Directions:
Please count the lines with the word "offers" in the material below, then state the number by itself.

Raw data:

>>>>>

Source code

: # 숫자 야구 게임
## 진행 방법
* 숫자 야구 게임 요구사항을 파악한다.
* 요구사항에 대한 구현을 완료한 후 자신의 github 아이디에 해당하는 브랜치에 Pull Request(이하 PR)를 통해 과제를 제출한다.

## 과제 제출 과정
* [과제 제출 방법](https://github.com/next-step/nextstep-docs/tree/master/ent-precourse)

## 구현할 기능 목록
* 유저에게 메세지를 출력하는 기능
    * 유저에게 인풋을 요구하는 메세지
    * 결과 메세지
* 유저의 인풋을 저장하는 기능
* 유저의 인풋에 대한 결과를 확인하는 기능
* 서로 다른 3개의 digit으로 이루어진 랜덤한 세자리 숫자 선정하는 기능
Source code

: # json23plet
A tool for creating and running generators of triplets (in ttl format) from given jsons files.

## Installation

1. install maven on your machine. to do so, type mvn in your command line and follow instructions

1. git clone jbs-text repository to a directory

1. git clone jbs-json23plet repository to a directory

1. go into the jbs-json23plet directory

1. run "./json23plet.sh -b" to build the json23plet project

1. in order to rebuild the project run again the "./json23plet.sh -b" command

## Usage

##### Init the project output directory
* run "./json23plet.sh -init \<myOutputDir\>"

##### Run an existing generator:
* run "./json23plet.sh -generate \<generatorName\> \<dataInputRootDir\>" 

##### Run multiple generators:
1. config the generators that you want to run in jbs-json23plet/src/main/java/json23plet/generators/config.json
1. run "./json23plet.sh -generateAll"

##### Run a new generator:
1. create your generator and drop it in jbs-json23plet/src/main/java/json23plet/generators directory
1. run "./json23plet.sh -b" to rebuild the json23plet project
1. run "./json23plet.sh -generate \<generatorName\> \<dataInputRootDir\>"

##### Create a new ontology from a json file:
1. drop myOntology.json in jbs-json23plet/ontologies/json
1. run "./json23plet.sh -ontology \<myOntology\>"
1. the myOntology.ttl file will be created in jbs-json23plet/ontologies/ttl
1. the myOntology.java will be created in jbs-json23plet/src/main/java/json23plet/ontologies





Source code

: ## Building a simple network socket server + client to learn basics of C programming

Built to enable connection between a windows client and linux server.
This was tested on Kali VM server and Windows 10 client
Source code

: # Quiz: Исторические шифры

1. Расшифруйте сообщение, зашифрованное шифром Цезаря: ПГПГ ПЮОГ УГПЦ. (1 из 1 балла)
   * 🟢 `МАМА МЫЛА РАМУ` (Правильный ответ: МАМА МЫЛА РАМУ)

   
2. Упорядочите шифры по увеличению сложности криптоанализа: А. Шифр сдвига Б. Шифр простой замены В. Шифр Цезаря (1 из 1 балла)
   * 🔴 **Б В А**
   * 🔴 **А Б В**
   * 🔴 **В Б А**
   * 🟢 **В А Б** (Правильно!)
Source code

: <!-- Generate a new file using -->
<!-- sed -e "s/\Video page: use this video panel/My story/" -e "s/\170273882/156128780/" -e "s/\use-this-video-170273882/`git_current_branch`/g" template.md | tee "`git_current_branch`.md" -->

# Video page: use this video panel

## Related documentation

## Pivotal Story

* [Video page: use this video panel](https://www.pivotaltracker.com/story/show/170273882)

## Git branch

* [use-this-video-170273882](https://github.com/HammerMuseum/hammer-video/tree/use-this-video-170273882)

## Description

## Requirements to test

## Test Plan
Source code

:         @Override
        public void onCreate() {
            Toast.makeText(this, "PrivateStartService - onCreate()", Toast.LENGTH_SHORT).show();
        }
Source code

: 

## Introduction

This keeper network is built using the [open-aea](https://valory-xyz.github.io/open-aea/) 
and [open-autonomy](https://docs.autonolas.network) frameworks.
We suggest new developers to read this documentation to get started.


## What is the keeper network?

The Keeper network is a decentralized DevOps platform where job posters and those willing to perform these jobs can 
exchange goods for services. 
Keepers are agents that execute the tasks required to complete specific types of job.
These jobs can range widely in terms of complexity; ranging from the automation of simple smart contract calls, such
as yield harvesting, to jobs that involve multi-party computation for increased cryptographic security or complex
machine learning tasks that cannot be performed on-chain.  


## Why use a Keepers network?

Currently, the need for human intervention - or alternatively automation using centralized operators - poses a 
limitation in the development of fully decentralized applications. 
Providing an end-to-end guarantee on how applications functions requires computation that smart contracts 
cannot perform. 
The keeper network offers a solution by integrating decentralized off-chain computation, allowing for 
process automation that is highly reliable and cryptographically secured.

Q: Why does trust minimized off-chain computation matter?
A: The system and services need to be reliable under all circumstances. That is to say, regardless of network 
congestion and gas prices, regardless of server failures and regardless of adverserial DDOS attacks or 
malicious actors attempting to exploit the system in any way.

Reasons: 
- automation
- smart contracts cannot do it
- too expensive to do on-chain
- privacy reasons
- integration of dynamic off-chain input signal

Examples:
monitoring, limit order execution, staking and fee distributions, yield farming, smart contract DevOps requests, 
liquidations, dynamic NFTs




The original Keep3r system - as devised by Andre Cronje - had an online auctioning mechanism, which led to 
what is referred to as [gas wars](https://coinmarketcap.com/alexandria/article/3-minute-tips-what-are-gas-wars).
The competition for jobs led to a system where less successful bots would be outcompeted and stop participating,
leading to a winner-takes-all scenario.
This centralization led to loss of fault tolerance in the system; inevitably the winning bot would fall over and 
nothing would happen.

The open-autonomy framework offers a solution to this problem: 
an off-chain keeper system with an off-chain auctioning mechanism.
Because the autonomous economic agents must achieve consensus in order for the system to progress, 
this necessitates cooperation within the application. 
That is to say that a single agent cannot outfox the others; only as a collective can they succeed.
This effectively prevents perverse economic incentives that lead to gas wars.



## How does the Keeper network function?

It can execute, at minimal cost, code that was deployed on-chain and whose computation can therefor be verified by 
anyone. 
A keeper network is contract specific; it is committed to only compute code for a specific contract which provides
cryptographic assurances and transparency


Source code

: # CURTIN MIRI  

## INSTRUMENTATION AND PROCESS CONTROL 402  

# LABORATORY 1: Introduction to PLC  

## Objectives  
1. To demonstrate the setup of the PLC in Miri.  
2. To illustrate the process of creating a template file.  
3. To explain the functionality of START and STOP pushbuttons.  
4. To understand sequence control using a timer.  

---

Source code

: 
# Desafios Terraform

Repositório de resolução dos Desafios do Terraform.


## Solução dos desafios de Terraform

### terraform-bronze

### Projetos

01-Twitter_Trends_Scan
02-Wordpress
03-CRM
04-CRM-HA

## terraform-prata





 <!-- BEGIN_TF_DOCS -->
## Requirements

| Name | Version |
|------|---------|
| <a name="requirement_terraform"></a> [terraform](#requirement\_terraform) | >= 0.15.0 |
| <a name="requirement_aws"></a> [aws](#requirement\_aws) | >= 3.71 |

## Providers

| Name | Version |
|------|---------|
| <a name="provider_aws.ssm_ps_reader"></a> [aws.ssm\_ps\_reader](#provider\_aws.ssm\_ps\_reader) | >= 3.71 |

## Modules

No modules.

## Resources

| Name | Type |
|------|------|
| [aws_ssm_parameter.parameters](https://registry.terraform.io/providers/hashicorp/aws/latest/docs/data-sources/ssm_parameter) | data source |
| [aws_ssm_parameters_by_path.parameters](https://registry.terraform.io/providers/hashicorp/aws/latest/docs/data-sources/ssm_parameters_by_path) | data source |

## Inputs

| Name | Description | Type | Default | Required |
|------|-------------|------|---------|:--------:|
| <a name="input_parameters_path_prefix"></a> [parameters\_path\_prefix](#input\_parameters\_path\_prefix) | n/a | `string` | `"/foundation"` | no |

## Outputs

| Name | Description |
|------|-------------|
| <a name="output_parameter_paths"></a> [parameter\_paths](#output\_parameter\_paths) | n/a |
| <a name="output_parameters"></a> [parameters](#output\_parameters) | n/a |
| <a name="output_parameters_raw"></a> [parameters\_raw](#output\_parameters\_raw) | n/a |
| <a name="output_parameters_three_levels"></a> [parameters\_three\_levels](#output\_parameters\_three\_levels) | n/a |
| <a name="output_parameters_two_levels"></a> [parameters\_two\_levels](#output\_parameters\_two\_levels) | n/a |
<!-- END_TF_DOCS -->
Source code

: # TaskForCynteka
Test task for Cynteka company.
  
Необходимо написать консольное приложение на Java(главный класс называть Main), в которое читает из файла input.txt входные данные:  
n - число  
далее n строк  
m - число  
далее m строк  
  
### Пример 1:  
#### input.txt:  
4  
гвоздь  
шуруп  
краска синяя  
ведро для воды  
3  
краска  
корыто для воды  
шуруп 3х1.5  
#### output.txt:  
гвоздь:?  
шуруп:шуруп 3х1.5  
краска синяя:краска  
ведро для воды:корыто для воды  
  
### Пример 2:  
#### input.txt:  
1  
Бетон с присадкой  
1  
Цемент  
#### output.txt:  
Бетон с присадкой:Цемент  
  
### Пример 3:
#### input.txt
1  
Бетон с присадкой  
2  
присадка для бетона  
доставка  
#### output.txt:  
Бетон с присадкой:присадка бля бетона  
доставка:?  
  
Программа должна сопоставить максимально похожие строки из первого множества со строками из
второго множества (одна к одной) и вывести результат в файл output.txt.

<<<<<

Problem solution:
2